*AIM OF THE EXERCISE*:
If a line in the records contains the string "ECCV", show that line.

Recorded data
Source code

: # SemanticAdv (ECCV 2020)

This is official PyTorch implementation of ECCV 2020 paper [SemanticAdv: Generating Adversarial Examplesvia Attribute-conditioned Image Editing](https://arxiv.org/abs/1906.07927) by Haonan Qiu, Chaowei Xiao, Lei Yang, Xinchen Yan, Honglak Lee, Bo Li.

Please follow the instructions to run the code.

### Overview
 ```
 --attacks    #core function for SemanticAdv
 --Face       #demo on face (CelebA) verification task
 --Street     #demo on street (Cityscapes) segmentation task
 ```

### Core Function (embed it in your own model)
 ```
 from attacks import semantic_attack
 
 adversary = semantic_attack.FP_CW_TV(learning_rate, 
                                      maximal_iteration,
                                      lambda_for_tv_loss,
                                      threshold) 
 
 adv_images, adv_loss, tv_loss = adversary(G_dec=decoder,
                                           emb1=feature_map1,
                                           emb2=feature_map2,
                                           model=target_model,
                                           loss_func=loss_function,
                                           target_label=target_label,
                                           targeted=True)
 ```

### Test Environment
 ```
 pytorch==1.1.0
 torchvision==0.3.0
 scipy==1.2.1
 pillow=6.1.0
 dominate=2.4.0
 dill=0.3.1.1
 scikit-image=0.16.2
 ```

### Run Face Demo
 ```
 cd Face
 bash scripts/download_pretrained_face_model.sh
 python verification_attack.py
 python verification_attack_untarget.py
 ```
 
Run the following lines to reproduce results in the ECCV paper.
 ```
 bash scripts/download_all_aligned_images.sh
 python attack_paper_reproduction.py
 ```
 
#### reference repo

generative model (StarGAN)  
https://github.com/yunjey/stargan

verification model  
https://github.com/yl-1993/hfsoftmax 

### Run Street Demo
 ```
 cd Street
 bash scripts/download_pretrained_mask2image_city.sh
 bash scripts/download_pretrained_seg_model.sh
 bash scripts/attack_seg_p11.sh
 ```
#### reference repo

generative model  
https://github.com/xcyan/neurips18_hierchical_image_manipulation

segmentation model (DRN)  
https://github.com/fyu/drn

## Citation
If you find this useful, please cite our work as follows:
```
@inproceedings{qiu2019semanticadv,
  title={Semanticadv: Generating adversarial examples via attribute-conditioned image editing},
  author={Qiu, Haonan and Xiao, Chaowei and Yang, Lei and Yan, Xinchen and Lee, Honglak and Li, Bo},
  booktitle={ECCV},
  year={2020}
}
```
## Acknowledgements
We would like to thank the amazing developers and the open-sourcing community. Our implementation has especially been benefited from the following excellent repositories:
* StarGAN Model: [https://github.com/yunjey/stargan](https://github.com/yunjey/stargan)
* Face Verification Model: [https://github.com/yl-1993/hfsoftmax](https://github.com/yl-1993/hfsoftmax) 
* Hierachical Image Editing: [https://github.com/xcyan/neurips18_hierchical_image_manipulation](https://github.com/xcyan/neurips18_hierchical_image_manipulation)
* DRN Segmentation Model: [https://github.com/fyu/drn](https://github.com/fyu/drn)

*EXERCISE ANSWER*:
: # SemanticAdv (ECCV 2020)
This is official PyTorch implementation of ECCV 2020 paper [SemanticAdv: Generating Adversarial Examplesvia Attribute-conditioned Image Editing](https://arxiv.org/abs/1906.07927) by Haonan Qiu, Chaowei Xiao, Lei Yang, Xinchen Yan, Honglak Lee, Bo Li.
Run the following lines to reproduce results in the ECCV paper.
  booktitle={ECCV},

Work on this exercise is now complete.